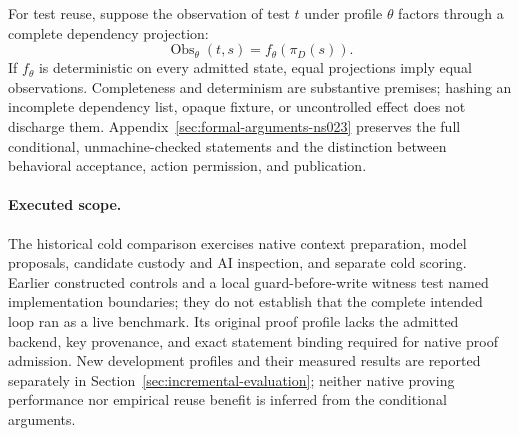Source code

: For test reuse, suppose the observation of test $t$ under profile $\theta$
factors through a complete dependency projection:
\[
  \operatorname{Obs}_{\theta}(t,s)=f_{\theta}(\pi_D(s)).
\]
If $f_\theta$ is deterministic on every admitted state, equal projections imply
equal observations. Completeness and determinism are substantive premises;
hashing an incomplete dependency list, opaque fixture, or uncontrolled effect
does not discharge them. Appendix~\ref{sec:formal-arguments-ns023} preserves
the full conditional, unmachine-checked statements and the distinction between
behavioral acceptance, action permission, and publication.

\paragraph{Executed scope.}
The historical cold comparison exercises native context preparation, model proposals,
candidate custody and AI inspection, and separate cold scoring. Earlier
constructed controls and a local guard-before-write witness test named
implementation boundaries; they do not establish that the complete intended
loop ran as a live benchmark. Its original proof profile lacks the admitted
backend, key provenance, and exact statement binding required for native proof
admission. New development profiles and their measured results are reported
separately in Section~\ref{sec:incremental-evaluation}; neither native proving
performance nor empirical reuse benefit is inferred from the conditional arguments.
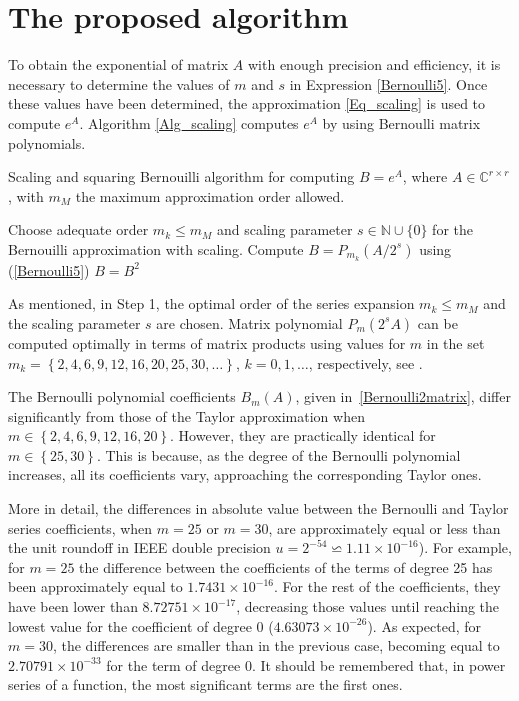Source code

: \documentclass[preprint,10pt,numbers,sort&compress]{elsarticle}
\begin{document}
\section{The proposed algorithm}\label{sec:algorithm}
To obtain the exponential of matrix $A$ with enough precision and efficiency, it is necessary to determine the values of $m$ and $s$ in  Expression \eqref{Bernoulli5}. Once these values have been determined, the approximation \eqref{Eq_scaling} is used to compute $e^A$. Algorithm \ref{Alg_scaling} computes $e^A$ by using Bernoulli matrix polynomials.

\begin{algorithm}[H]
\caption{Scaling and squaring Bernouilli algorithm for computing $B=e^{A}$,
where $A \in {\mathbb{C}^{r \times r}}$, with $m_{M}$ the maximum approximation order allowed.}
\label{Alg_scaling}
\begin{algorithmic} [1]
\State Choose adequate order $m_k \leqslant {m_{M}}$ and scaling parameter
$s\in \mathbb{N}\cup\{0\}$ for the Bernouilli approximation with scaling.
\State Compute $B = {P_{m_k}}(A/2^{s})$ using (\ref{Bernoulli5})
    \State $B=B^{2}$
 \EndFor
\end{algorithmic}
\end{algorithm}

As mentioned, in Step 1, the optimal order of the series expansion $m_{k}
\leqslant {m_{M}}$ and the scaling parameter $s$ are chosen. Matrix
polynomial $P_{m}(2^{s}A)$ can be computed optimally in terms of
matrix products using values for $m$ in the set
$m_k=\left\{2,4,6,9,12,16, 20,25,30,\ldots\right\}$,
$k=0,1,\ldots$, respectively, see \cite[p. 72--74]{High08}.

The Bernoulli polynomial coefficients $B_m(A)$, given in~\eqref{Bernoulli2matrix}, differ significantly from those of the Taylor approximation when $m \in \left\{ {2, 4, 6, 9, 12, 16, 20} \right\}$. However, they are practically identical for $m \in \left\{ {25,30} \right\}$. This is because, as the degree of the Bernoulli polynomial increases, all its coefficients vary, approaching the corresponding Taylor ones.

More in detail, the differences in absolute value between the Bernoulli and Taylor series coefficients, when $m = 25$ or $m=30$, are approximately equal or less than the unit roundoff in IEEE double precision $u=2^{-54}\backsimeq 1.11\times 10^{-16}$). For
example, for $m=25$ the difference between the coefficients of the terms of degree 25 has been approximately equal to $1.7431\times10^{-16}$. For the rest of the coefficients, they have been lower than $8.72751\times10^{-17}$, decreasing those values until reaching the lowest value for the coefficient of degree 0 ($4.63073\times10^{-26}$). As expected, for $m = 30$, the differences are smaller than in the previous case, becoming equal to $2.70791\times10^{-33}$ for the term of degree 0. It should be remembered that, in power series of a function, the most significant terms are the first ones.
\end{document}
* * *
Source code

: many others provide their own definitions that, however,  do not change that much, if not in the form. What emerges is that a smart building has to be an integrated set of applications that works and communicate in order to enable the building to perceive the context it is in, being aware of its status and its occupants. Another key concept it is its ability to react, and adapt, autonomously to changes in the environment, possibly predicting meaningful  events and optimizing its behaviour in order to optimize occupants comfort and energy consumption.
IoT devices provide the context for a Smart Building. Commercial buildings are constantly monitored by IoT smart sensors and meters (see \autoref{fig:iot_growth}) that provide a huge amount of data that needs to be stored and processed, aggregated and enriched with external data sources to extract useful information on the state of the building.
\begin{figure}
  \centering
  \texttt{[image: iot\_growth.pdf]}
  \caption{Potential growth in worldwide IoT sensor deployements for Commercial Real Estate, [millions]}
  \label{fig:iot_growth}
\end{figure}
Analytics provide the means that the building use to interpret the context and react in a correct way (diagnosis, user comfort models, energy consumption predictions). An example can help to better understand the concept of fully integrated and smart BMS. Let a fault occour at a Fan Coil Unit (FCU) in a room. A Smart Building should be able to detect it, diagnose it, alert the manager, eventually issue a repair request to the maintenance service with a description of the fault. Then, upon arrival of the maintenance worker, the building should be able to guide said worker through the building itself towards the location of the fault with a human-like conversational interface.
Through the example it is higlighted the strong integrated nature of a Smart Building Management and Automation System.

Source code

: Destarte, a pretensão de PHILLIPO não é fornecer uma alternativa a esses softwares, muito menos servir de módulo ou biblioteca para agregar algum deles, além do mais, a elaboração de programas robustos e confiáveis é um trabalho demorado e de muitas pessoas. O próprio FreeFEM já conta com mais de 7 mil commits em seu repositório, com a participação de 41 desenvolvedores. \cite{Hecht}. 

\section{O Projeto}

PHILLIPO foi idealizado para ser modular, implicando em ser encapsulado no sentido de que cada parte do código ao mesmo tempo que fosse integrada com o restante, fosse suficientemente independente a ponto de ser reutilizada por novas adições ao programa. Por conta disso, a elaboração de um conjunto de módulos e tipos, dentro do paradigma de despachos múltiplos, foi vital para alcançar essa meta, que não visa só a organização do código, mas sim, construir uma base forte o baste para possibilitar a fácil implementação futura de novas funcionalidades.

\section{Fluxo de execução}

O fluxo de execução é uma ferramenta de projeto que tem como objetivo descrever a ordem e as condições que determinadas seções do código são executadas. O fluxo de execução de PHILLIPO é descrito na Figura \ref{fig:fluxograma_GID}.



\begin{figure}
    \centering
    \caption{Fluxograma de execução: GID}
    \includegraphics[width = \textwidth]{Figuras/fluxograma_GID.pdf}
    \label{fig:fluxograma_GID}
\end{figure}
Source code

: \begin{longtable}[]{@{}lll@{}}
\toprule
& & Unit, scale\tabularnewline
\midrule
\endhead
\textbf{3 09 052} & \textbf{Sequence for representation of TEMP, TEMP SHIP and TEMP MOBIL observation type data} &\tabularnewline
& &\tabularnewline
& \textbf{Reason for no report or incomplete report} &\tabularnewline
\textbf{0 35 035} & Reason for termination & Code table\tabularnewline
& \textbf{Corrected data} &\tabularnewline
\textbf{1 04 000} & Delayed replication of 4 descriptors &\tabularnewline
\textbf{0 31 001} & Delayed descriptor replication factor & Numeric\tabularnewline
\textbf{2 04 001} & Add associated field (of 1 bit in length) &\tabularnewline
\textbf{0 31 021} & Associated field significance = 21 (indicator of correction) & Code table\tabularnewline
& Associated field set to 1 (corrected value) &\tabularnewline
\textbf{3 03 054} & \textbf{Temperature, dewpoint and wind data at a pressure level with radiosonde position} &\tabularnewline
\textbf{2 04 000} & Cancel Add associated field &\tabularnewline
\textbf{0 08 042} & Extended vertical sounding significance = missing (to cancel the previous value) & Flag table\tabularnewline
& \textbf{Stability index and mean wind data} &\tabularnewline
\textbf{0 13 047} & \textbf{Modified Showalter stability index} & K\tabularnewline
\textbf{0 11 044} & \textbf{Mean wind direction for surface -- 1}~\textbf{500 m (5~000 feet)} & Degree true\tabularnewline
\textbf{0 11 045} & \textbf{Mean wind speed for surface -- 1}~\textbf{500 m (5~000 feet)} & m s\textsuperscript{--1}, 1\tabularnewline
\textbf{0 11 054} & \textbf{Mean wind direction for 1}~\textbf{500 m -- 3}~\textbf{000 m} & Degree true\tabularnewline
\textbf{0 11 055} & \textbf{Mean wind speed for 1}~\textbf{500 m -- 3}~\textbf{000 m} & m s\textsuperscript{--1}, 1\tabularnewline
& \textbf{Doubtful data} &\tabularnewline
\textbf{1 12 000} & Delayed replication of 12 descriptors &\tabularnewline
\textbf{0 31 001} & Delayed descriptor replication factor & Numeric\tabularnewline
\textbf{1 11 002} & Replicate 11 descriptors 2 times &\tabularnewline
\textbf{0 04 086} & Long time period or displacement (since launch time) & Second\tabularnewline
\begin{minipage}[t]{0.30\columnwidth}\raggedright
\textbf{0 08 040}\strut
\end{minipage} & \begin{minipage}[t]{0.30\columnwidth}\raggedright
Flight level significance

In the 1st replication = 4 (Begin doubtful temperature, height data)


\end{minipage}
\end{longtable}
...
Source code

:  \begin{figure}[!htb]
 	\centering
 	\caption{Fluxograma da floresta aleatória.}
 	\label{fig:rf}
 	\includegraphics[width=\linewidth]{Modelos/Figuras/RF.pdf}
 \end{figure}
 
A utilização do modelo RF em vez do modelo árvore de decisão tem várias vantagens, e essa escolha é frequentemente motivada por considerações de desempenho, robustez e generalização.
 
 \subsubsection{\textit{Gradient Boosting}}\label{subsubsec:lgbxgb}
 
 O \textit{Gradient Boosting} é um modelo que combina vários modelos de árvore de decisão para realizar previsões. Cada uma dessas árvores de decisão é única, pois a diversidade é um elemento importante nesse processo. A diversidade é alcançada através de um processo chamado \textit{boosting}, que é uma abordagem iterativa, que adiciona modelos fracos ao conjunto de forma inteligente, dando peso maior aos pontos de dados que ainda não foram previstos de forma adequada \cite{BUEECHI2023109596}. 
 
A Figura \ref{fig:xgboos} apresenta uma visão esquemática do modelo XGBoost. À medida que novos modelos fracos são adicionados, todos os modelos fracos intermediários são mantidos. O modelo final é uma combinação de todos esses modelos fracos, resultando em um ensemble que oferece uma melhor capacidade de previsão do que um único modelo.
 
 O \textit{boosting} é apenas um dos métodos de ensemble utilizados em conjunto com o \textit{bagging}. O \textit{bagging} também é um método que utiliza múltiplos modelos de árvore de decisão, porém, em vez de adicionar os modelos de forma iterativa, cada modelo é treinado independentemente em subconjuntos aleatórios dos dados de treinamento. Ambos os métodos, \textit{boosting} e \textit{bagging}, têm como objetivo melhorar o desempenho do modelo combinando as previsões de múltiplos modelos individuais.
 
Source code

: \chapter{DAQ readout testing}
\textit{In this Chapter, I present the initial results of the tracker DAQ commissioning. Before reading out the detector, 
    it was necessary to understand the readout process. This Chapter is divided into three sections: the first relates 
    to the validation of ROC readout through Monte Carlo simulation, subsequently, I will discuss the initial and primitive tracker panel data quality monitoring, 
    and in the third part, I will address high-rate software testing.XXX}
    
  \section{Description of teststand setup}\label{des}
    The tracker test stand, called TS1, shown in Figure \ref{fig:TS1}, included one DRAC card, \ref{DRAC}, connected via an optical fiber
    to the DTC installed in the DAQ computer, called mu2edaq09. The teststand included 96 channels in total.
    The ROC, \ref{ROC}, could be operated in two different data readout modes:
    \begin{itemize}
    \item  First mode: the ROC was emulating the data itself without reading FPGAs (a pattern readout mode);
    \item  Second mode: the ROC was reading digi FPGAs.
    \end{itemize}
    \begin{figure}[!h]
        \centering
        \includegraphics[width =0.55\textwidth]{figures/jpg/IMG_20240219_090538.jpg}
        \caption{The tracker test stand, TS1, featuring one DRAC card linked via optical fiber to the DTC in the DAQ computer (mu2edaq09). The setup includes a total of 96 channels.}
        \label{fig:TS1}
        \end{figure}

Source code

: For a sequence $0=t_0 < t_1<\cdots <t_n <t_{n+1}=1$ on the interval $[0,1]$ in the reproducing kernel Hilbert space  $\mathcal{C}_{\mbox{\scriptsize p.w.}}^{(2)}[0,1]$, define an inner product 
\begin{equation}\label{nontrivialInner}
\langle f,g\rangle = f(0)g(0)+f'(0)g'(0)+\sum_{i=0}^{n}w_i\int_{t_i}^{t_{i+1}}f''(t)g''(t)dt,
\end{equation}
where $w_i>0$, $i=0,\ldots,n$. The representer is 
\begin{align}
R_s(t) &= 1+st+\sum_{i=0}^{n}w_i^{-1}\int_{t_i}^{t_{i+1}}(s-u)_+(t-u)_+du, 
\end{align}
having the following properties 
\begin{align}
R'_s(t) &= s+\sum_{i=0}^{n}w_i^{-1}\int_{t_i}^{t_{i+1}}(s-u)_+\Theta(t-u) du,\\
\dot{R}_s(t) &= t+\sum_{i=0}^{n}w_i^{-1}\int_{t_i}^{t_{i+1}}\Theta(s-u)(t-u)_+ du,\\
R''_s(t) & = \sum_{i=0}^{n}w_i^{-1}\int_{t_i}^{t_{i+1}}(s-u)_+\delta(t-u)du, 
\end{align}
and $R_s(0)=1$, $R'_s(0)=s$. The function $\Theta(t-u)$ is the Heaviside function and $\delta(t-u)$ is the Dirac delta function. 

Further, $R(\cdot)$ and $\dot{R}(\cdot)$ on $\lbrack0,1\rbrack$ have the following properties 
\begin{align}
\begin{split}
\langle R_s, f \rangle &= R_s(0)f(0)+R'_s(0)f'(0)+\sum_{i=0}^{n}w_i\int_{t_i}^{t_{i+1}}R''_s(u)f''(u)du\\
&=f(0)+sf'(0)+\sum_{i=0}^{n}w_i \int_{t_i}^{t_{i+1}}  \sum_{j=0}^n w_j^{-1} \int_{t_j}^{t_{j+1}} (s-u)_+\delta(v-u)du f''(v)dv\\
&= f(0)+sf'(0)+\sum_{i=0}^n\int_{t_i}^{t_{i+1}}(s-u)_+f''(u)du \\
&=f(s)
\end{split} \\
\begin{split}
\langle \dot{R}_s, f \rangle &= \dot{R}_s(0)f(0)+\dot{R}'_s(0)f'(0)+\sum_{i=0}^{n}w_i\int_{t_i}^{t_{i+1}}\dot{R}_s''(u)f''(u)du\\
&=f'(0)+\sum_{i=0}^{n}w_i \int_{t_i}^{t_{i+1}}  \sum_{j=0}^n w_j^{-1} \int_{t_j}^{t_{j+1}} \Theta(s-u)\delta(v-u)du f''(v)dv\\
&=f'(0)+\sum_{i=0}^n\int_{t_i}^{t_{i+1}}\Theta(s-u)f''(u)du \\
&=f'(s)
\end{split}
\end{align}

- [Your goal] When a line in the data contains the string "setup", copy that line.

- [Task output]
  \section{Description of teststand setup}\label{des}
        \caption{The tracker test stand, TS1, featuring one DRAC card linked via optical fiber to the DTC in the DAQ computer (mu2edaq09). The setup includes a total of 96 channels.}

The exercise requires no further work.